Exercise. In the entries below, find the line containing "- 中断、復元可能なインタラクション". Write out that line and all lines after it, exactly, and nothing else.
=-=-=
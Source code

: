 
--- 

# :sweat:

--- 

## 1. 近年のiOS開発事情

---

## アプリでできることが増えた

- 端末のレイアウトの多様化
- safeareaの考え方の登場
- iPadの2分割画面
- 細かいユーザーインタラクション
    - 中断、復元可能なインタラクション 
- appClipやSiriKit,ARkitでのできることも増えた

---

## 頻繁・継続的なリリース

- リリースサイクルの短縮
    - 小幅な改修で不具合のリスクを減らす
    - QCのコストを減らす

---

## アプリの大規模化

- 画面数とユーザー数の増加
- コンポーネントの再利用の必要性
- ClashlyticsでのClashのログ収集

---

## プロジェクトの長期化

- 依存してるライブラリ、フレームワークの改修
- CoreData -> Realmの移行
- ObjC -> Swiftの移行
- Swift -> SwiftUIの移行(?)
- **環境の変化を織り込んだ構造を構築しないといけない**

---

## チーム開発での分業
=-=-=
Solution below.
    - 中断、復元可能なインタラクション 
- appClipやSiriKit,ARkitでのできることも増えた

---

## 頻繁・継続的なリリース

- リリースサイクルの短縮
    - 小幅な改修で不具合のリスクを減らす
    - QCのコストを減らす

---

## アプリの大規模化

- 画面数とユーザー数の増加
- コンポーネントの再利用の必要性
- ClashlyticsでのClashのログ収集

---

## プロジェクトの長期化

- 依存してるライブラリ、フレームワークの改修
- CoreData -> Realmの移行
- ObjC -> Swiftの移行
- Swift -> SwiftUIの移行(?)
- **環境の変化を織り込んだ構造を構築しないといけない**

---

## チーム開発での分業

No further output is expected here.